-- INPUT DATA follows --

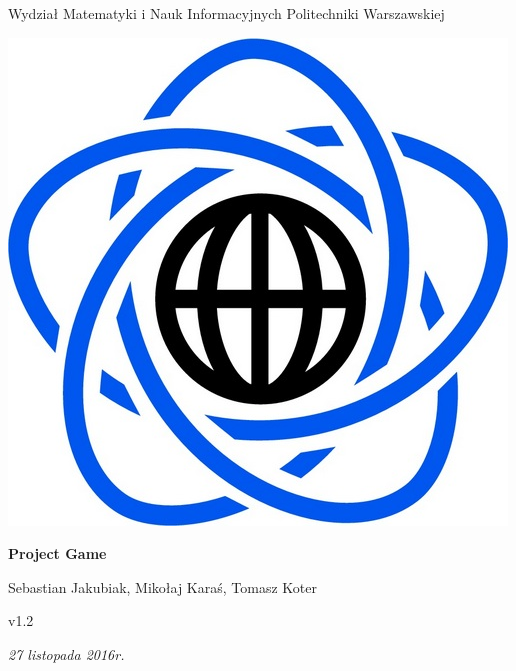 \documentclass[11pt]{article}
\begin{document}
\begin{titlepage}
\centering

{\large Wydział Matematyki i Nauk Informacyjnych Politechniki Warszawskiej}

\vspace{1cm}
\includegraphics[scale=0.15]{../res/logo}
\vspace{3cm}

{\Huge\bfseries Project Game}

\vspace{1cm}

{\Large Sebastian Jakubiak, Mikołaj Karaś, Tomasz Koter}

\vspace{1cm}

{\large v1.2}

\vspace{1cm}

\vfill

{\itshape {\large 27 listopada 2016r.}}
\end{titlepage}

\tableofcontents
\end{document}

-- INPUT DATA concluded --

### WHAT IS REQUIRED
From the line containing "Sebastian Jakubiak, Mikołaj" to the final line of the entries, print every line exactly and nothing else.

### COMPLETED EXERCISE
{\Large Sebastian Jakubiak, Mikołaj Karaś, Tomasz Koter}

\vspace{1cm}

{\large v1.2}

\vspace{1cm}

\vfill

{\itshape {\large 27 listopada 2016r.}}
\end{titlepage}

\tableofcontents
\end{document}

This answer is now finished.